First, Fox's promotion of Trump worked too well. He went from making the Republican primary more interesting to follow — and thus better for ratings — to dominating the Republican primary and potentially harming the ideological movement that Fox supports. Murdoch's public opposition to Trump was a signal that the network wasn't likely to tolerate Trump actually becoming the Republican nominee.

Second, Trump had spent much of his time in the hackier corners of the network — outposts of conservative inanity like Fox and Friends. But the debate was led by Fox's more serious personalities. Baier, Kelly, and Wallace want to be known as some of the toughest questioners in news business — and Trump was a chance to prove their journalistic bona fides to the world. So where other Fox personalities wanted to treat Trump well in the hopes he would come back on their shows, Baier, Kelly, and Wallace wanted to embarrass Trump.
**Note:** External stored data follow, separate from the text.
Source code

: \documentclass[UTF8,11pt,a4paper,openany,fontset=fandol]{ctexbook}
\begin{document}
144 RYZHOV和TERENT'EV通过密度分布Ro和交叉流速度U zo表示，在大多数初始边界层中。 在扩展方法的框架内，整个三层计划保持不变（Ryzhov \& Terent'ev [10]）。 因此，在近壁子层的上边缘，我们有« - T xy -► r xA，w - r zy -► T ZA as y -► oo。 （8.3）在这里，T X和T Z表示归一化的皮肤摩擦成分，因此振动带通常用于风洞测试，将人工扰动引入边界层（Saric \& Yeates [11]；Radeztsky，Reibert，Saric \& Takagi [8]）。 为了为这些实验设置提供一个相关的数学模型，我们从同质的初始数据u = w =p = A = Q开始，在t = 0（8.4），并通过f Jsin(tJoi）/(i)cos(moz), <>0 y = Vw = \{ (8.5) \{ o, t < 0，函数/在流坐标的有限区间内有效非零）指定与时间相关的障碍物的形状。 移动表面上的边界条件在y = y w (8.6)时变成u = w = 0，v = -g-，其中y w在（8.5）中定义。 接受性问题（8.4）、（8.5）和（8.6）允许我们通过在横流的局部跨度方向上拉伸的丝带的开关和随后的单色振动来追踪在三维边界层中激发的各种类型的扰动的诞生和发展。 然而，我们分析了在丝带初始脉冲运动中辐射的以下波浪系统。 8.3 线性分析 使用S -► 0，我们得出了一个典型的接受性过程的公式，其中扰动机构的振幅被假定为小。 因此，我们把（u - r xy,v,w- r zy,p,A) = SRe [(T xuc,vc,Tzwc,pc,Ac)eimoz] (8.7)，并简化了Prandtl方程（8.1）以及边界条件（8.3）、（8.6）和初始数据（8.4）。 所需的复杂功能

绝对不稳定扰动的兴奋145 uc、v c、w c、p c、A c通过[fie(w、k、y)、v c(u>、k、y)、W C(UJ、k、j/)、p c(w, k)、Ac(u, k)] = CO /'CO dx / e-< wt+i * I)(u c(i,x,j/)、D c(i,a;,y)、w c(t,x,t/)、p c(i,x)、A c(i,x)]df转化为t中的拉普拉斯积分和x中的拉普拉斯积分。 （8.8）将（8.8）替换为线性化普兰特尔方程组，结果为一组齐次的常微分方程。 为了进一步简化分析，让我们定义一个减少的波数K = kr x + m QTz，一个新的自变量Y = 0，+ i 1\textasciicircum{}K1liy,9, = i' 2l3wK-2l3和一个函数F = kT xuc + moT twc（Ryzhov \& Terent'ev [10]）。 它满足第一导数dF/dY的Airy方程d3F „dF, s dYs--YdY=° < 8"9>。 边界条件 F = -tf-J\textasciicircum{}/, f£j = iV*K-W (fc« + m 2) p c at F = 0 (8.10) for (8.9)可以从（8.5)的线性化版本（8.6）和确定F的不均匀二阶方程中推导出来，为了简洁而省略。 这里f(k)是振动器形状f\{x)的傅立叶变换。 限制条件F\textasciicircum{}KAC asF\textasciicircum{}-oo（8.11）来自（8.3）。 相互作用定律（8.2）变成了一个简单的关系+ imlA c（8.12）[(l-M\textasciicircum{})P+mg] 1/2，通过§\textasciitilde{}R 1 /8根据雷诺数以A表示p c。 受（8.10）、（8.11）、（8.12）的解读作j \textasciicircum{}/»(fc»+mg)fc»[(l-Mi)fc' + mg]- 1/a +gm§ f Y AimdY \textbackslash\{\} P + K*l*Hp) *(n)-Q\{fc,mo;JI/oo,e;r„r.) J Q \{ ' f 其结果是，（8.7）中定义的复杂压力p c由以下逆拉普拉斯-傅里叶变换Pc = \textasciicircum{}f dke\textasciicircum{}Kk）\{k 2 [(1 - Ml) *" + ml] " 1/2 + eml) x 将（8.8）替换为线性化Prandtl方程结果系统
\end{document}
Finally, Fox News's incentives had switched. Early in the campaign, the way to get bigger ratings was to build Trump up. But now the whole country was tuning in, and what most people wanted to see was Trump torn down — or at least the fight that would result if Fox News tried to tear Trump down. And that's what they got. It was extraordinary television, and it led Fox to the highest ratings for any cable news program ever broadcast. Fox figured out how to profit off Trump coming and going, and, better yet, they got to decide when Trump was coming and when Trump was going.

Now Trump and Fox News are at war. And, as Nate Silver writes, this is a war Trump probably can't win.

Until now, Trump has mostly been fighting with institutions that Republicans mistrust — like the media, and the Republican establishment in Washington, DC. But 80 percent of Republicans trust Fox News. And Fox News is the most reliable source of cable airtime for Republican candidates trying to reach Republican voters.

Perhaps as importantly, there are few parts of the contemporary conservative movement that aren't woven into Fox News. So Fox has allies that go well beyond its walls. An example is Erick Erickson of RedState.com, who disinvited Trump from a RedState event after his comments about Kelly. Erickson, who has his own history of sexist commentary, is an influential conservative in his own right, but he is also a Fox News contributor.

So far, Trump had found he can divide and conquer by separating a certain segment of the conservative base from the Republican Party. But it's much harder to cleave conservatives from Fox News, because both in terms of money and exposure, it's much more important for leading conservatives to be in the good graces side of Fox News than in the good graces of Donald Trump. The angrier Trump makes Fox News, the fewer friends he will find he has.

Trump's feeling that he's been betrayed by Fox News is understandable, even if his reaction to it is gross and childish. But his declaration of war against a major Fox News personality is unwise, and may mark the beginning of the end of his campaign.